La Suède a porté un coup brutal à l'UE : "Profond scepticisme vis-à-vis du projet de l'euro"

La Suède est au milieu du chaos politique alors que le pays se rapproche d’une potentielle élection anticipée. La possibilité d’un vote augmente car le Premier ministre suédois Stefan Lofven n’a pas réussi à former un gouvernement, lui laissant le choix entre une élection ou une démission. M. Lofven a perdu une motion de défiance au Parlement le 21 juin après que le Parti de gauche a retiré son soutien.

Dagens Nyheter, un journal suédois, a averti que M. Lofven s’était vu présenter « la décision qui bouleversera la politique suédoise ».

Il est possible que, parmi des questions telles que le coronavirus, l’UE soit également un thème de l’élection.

Le soutien à l’adhésion au bloc est élevé dans le pays, mais la Suède a une relation plus distante avec Bruxelles.

Cela a été incarné par l’approche du pays à l’égard de la zone euro.

Le traité d’adhésion de la Suède de 1994 l’a soumise au traité de Maastricht, qui oblige les États à rejoindre la zone euro une fois qu’ils remplissent les conditions nécessaires.

Cependant, le pays a organisé un référendum sur l’adoption effective de la monnaie en 2003, au cours duquel le peuple a voté pour le maintien de la couronne.

Romano Prodi, le chef de la Commission européenne à l’époque, a déclaré:  »C’était un résultat pire que ce à quoi je m’attendais.

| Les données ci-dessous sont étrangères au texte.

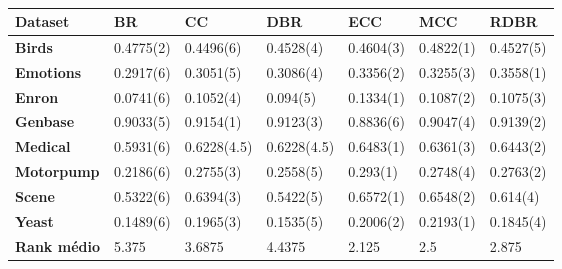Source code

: \begin{table}[h]
\begin{tabular}{lllllll}
\hline
\textbf{Dataset} & \textbf{BR} & \textbf{CC} & \textbf{DBR} & \textbf{ECC} & \textbf{MCC} & \textbf{RDBR} \\ \hline
\textbf{Birds}           & 0.4775(2)   & 0.4496(6)   & 0.4528(4)    & 0.4604(3)    & 0.4822(1)    & 0.4527(5)     \\
\textbf{Emotions}        & 0.2917(6)   & 0.3051(5)   & 0.3086(4)    & 0.3356(2)    & 0.3255(3)    & 0.3558(1)     \\
\textbf{Enron}           & 0.0741(6)   & 0.1052(4)   & 0.094(5)     & 0.1334(1)    & 0.1087(2)    & 0.1075(3)     \\
\textbf{Genbase}         & 0.9033(5)   & 0.9154(1)   & 0.9123(3)    & 0.8836(6)    & 0.9047(4)    & 0.9139(2)     \\
\textbf{Medical}         & 0.5931(6)   & 0.6228(4.5) & 0.6228(4.5)  & 0.6483(1)    & 0.6361(3)    & 0.6443(2)     \\
\textbf{Motorpump}       & 0.2186(6)   & 0.2755(3)   & 0.2558(5)    & 0.293(1)     & 0.2748(4)    & 0.2763(2)     \\
\textbf{Scene}           & 0.5322(6)   & 0.6394(3)   & 0.5422(5)    & 0.6572(1)    & 0.6548(2)    & 0.614(4)      \\
\textbf{Yeast}           & 0.1489(6)   & 0.1965(3)   & 0.1535(5)    & 0.2006(2)    & 0.2193(1)    & 0.1845(4)     \\ \hline
\textbf{Rank médio}      & 5.375       & 3.6875      & 4.4375       & 2.125        & 2.5          & 2.875         \\ \hline
\end{tabular}
\caption{}
\label{tab:SAsvm}
\end{table}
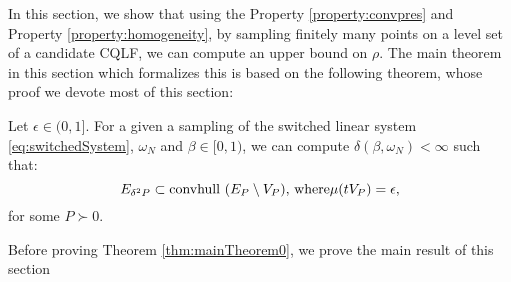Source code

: In this section, we show that using the Property \ref{property:convpres} and Property \ref{property:homogeneity}, by sampling finitely many points on a level set of a candidate CQLF, we can compute an upper bound on $\rho$. The main theorem in this section which formalizes this is based on the following theorem, whose proof we devote most of this section:

\begin{theorem} \label{thm:mainTheorem0} Let $\epsilon \in (0,1]$. For a given a sampling of the switched linear system \eqref{eq:switchedSystem}, $\omega_N$ and $\beta \in [0,1)$, we can compute $\delta(\beta, \omega_N) < \infty$ such that:
\begin{equation}E_{\delta^2P} \subset  \mbox{convhull } (E_P \setminus V_{P}), \, \text{where} \mu(tV_P) = \epsilon,
\end{equation}
for some $P \succ 0$.
\end{theorem}

Before proving Theorem \ref{thm:mainTheorem0}, we prove the main result of this section

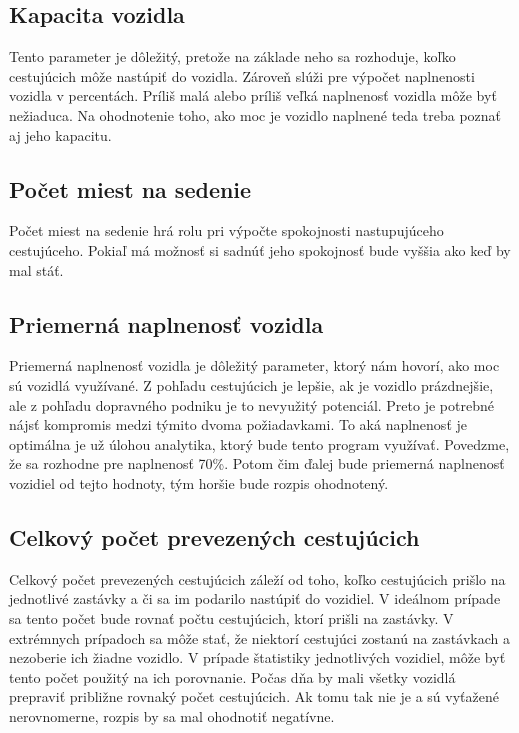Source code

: \subsection*{Kapacita vozidla}
Tento parameter je dôležitý, pretože na základe neho sa rozhoduje, koľko cestujúcich môže nastúpiť do vozidla.
Zároveň slúži pre výpočet naplnenosti vozidla v percentách.
Príliš malá alebo príliš veľká naplnenosť vozidla môže byť nežiaduca.
Na ohodnotenie toho, ako moc je vozidlo naplnené teda treba poznať aj jeho kapacitu.

\subsection*{Počet miest na sedenie}
Počet miest na sedenie hrá rolu pri výpočte spokojnosti nastupujúceho cestujúceho.
Pokiaľ má možnosť si sadnúť jeho spokojnosť bude vyššia ako keď by mal stáť.

\subsection*{Priemerná naplnenosť vozidla}
Priemerná naplnenosť vozidla je dôležitý parameter, ktorý nám hovorí, ako moc sú vozidlá využívané.
Z pohľadu cestujúcich je lepšie, ak je vozidlo prázdnejšie, ale z pohľadu dopravného podniku je to nevyužitý potenciál.
Preto je potrebné nájsť kompromis medzi týmito dvoma požiadavkami.
To aká naplnenosť je optimálna je už úlohou analytika, ktorý bude tento program využívať.
Povedzme, že sa rozhodne pre naplnenosť 70\%.
Potom čim ďalej bude priemerná naplnenosť vozidiel od tejto hodnoty, tým horšie bude rozpis ohodnotený.

\subsection*{Celkový počet prevezených cestujúcich}
Celkový počet prevezených cestujúcich záleží od toho, koľko cestujúcich prišlo na jednotlivé zastávky a či sa im podarilo nastúpiť do vozidiel.
V ideálnom prípade sa tento počet bude rovnať počtu cestujúcich, ktorí prišli na zastávky.
V extrémnych prípadoch sa môže stať, že niektorí cestujúci zostanú na zastávkach a nezoberie ich žiadne vozidlo.
V prípade štatistiky jednotlivých vozidiel, môže byť tento počet použitý na ich porovnanie.
Počas dňa by mali všetky vozidlá prepraviť približne rovnaký počet cestujúcich.
Ak tomu tak nie je a sú vyťažené nerovnomerne, rozpis by sa mal ohodnotiť negatívne.

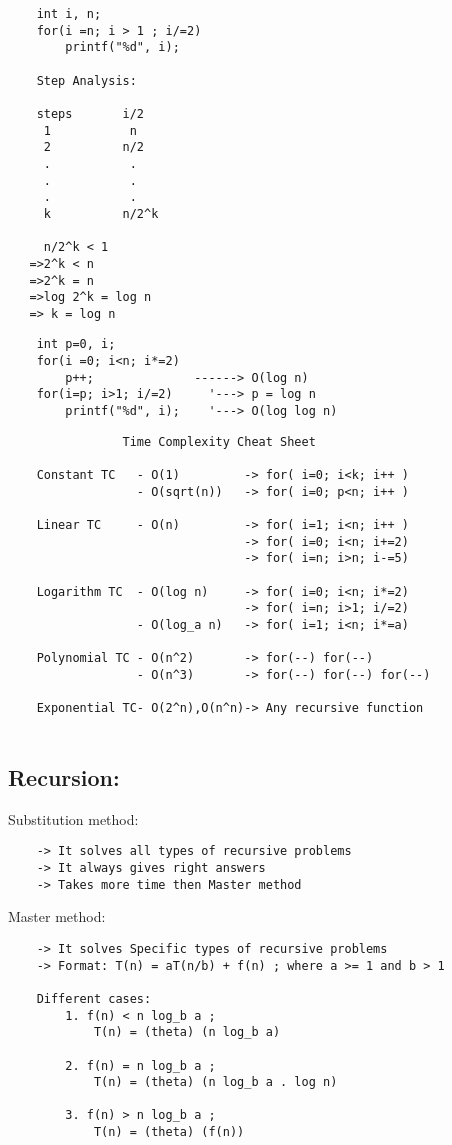 \documentclass{article}
\begin{document}
\hrulefill
\begin{verbatim}
    int i, n;
    for(i =n; i > 1 ; i/=2)
        printf("%d", i);

    Step Analysis:
    
    steps       i/2
     1           n
     2          n/2
     .           .
     .           .
     .           .
     k          n/2^k  

     n/2^k < 1
   =>2^k < n
   =>2^k = n
   =>log 2^k = log n
   => k = log n
\end{verbatim}
\hrulefill
\begin{verbatim}
    int p=0, i;
    for(i =0; i<n; i*=2)
        p++;              ------> O(log n)
    for(i=p; i>1; i/=2)     '---> p = log n
        printf("%d", i);    '---> O(log log n)
\end{verbatim}
\hrulefill
\newpage
\hrulefill
\begin{verbatim}
                Time Complexity Cheat Sheet
                
    Constant TC   - O(1)         -> for( i=0; i<k; i++ )
                  - O(sqrt(n))   -> for( i=0; p<n; i++ )

    Linear TC     - O(n)         -> for( i=1; i<n; i++ )
                                 -> for( i=0; i<n; i+=2)
                                 -> for( i=n; i>n; i-=5)

    Logarithm TC  - O(log n)     -> for( i=0; i<n; i*=2)
                                 -> for( i=n; i>1; i/=2)
                  - O(log_a n)   -> for( i=1; i<n; i*=a)

    Polynomial TC - O(n^2)       -> for(--) for(--)
                  - O(n^3)       -> for(--) for(--) for(--)

    Exponential TC- O(2^n),O(n^n)-> Any recursive function
 
\end{verbatim}
\hrulefill

\subsection*{Recursion:}

Substitution method:
\begin{verbatim}
    -> It solves all types of recursive problems
    -> It always gives right answers
    -> Takes more time then Master method
\end{verbatim}

Master method:
\begin{verbatim}
    -> It solves Specific types of recursive problems
    -> Format: T(n) = aT(n/b) + f(n) ; where a >= 1 and b > 1

    Different cases:
        1. f(n) < n log_b a ; 
            T(n) = (theta) (n log_b a)

        2. f(n) = n log_b a ; 
            T(n) = (theta) (n log_b a . log n)

        3. f(n) > n log_b a ; 
            T(n) = (theta) (f(n))
\end{verbatim}
\hrulefill
\newpage
\end{document}
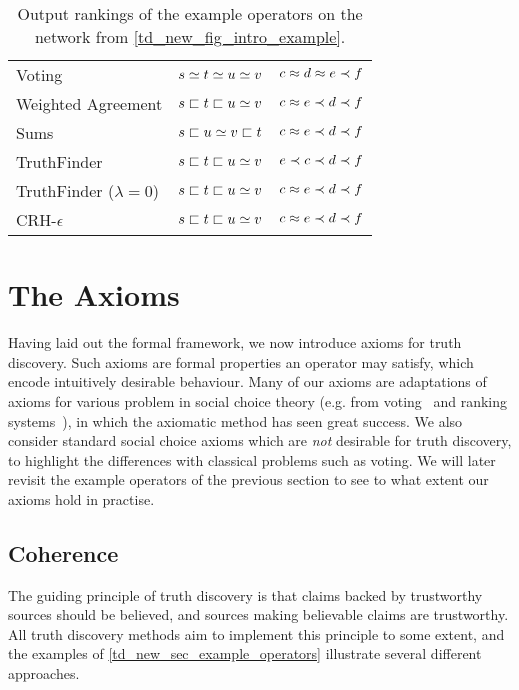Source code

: \begin{table}
    \centering
	\caption{Output rankings of the example operators on the network from
    \cref{td_new_fig_intro_example}.}
	\begin{tabular}{lcc}
    \toprule
    Voting             & $s \simeq t \simeq u \simeq v$ & $c \approx d \approx e \prec f$ \\
    Weighted Agreement & $s \sqsubset t \sqsubset u \simeq v$ & $c \approx e \prec d \prec f$ \\
    Sums               & $s \sqsubset u \simeq v \sqsubset t$ & $c \approx e \prec d \prec f$ \\
    TruthFinder        & $s \sqsubset t \sqsubset u \simeq v$ & $e \prec c \prec d \prec f$ \\
    TruthFinder ($\lambda = 0$) & $s \sqsubset t \sqsubset u \simeq v$ & $c \approx e \prec d \prec f$ \\
    CRH-$\epsilon$     & $s \sqsubset t \sqsubset u \simeq v$ & $c \approx e \prec d \prec f$ \\
    \bottomrule
	\end{tabular}
    \label{td_new_tab_example_outputs}
\end{table}

\section{The Axioms}
\label{td_new_sec_axioms}

Having laid out the formal framework, we now introduce axioms for truth
discovery. Such axioms are formal properties an operator may satisfy, which
encode intuitively desirable behaviour. Many of our axioms are adaptations of
axioms for various problem in social choice theory (e.g. from
voting~\cite{zwicker2016voting} and ranking systems~\cite{altman2008}), in
which the axiomatic method has seen great success. We also consider standard
social choice axioms which are \emph{not} desirable for truth discovery, to
highlight the differences with classical problems such as voting. We will later
revisit the example operators of the previous section to see to what extent our
axioms hold in practise.

\subsection{Coherence}
\label{td_new_sec_coherence}

The guiding principle of truth discovery is that claims backed by trustworthy
sources should be believed, and sources making believable claims are
trustworthy. All truth discovery methods aim to implement this principle to
some extent, and the examples of \cref{td_new_sec_example_operators} illustrate
several different approaches.

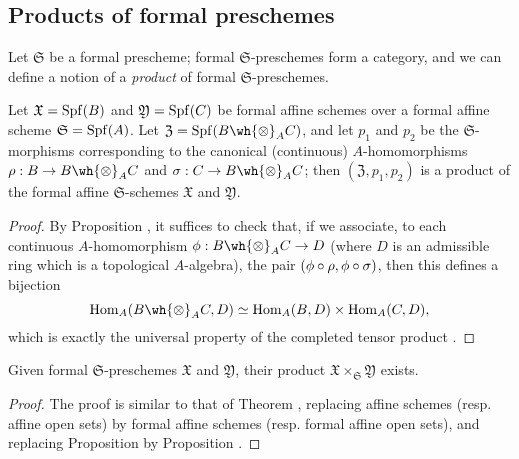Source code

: \subsection{Products of formal preschemes}
\label{subsection:1.10.7}

\begin{env}[10.7.1]
\label{1.10.7.1}
Let $\mathfrak{S}$ be a formal prescheme; formal $\mathfrak{S}$-preschemes form a category, and we can define a notion of a \emph{product} of formal $\mathfrak{S}$-preschemes.
\end{env}

\begin{proposition}[10.7.2]
\label{1.10.7.2}
Let $\mathfrak{X}=\operatorname{Spf}(B)$ and $\mathfrak{Y}=\operatorname{Spf}(C)$ be formal affine schemes over a formal affine scheme $\mathfrak{S}=\operatorname{Spf}(A)$.
Let $\mathfrak{Z}=\Spf(B\wh{\otimes}_A C)$, and let $p_1$ and $p_2$ be the $\mathfrak{S}$-morphisms corresponding  to the canonical (continuous) $A$-homomorphisms $\rho: B\to B\wh{\otimes}_A C$ and $\sigma:C\to B\wh{\otimes}_A C$; then $(\mathfrak{Z},p_1,p_2)$ is a product of the formal affine $\mathfrak{S}$-schemes $\mathfrak{X}$ and $\mathfrak{Y}$.
\end{proposition}

\begin{proof}
\label{proof-1.10.7.2}
By Proposition , it suffices to check that, if we associate, to each continuous $A$-homomorphism $\vphi:B\wh{\otimes}_A C\to D$ (where $D$ is an admissible ring which is a topological $A$-algebra), the pair $(\phi\circ\rho,\phi\circ\sigma)$, then this defines a bijection
\[
  \Hom_A(B\wh{\otimes}_A C,D)\isoto\Hom_A(B,D)\times\Hom_A(C,D),
\]
which is exactly the universal property of the completed tensor product .
\end{proof}

\begin{proposition}[10.7.3]
\label{1.10.7.3}
Given formal $\mathfrak{S}$-preschemes $\mathfrak{X}$ and $\mathfrak{Y}$, their product $\mathfrak{X}\times_\mathfrak{S}\mathfrak{Y}$ exists.
\end{proposition}

\begin{proof}
\label{proof-1.10.7.3}
The proof is similar to that of Theorem , replacing affine schemes (resp. affine open sets) by formal affine schemes (resp. formal affine open sets), and replacing Proposition  by Proposition .
\end{proof}

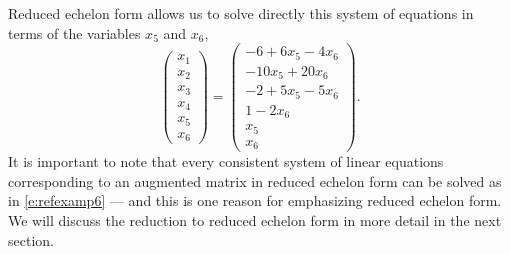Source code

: \documentclass{ximera}
\begin{document}
Reduced echelon form allows us to solve directly this system of
equations in terms of the variables $x_5$ and $x_6$,
\begin{equation}  \label{e:refexamp6}
\left(\begin{array}{c} x_1\\x_2\\x_3\\x_4\\x_5\\x_6\end{array}\right) =
\left(\begin{array}{c} -6+6x_5-4x_6\\-10x_5+20x_6\\
-2+5x_5-5x_6\\1-2x_6\\x_5\\x_6\end{array}\right).
\end{equation}
It is important to note that every consistent system of linear equations
corresponding to an augmented matrix in reduced echelon form can be
solved as in \eqref{e:refexamp6} --- and this is one reason for emphasizing
reduced echelon form.  We will discuss the reduction to reduced echelon
form in more detail in the next section.

\EXER


\TEXER
\end{document}
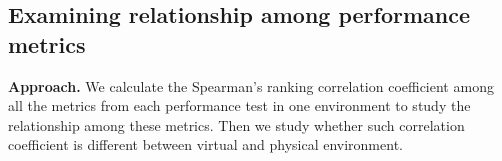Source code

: \subsection{Examining relationship among performance metrics}






\textbf{Approach.} We calculate the Spearman's ranking correlation coefficient among all the metrics from each performance test in one environment to study the relationship among these metrics. Then we study whether such correlation coefficient is different between virtual and physical environment. 

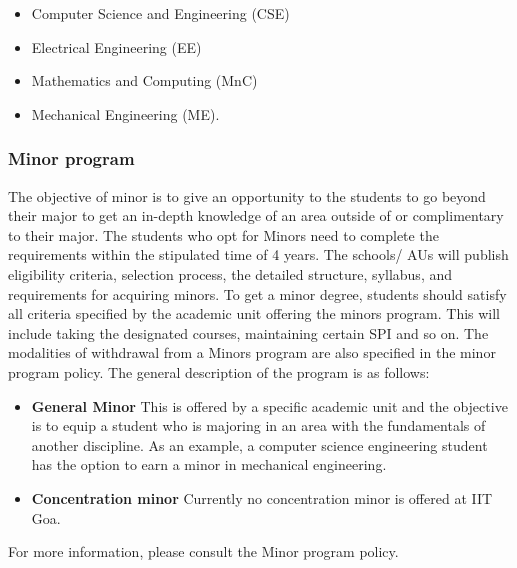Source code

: \documentclass[a4paper, 12pt]{article}
\begin{document}
\begin{itemize}
	\item Computer Science and Engineering (CSE)
	\item Electrical Engineering (EE)
	\item Mathematics and Computing (MnC)
	\item Mechanical Engineering (ME).
\end{itemize}

\subsubsection{Minor program}

The objective of minor is to give an opportunity to the students to go beyond their major to get an in-depth knowledge of an area outside of or complimentary to their major. The students who opt for Minors need to complete the requirements within the stipulated time of 4 years. The schools/ AUs will publish eligibility criteria, selection process, the detailed structure, syllabus, and requirements for acquiring minors. To get a minor degree, students should satisfy all criteria specified by the academic unit offering the minors program. This will include taking the designated courses, maintaining certain SPI and so on. The modalities of withdrawal from a Minors program are also specified in the minor program policy. The general description of the program is as follows: 

\begin{itemize}
	\item \textbf{General Minor} This is offered by a specific academic unit and the objective is to equip a student who is majoring in an area with the fundamentals of another discipline. As an example, a computer science engineering student has the option to earn a minor in mechanical engineering.
	\item \textbf{Concentration minor} Currently no concentration minor is offered at IIT Goa.
\end{itemize}

For more information, please consult the Minor program policy.
	
	
\end{document}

 »C’était plus que l’euro. L’euro est le symbole d’une plus grande intégration. C’était un moment de prudence, pas d’intégration. Nous devons méditer comment mieux expliquer ce que nous faisons. »

Le Premier ministre suédois de l’époque, Goran Persson, a résumé ce que le vote signifiait pour le pays.

Le politologue Mikael Sundstrom a déclaré à Express.co.uk plus tôt cette année que la Suède partageait les inquiétudes concernant la zone euro avec le Royaume-Uni.

Il a déclaré: « Nous avons été réticents à adopter l’euro en raison des problèmes dont il souffre – il n’est pas question que la Suède rejoigne l’euro à ce stade.

« C’est une réticence générale à abandonner une monnaie de travail, un sujet dont on parle également au Royaume-Uni. »

M. Sundstrom a également résumé comment la Suède entretenait une relation solide avec le Royaume-Uni, souvent alignée sur des questions clés à Bruxelles.

En conséquence, le pays va désormais « manquer » le Royaume-Uni, a fait valoir l’expert.

M. Sundstrom a conclu: « Il est clair que la Suède manque le Royaume-Uni plus que la plupart, car le Royaume-Uni et la Suède étaient très bien alignés sur un certain nombre de questions.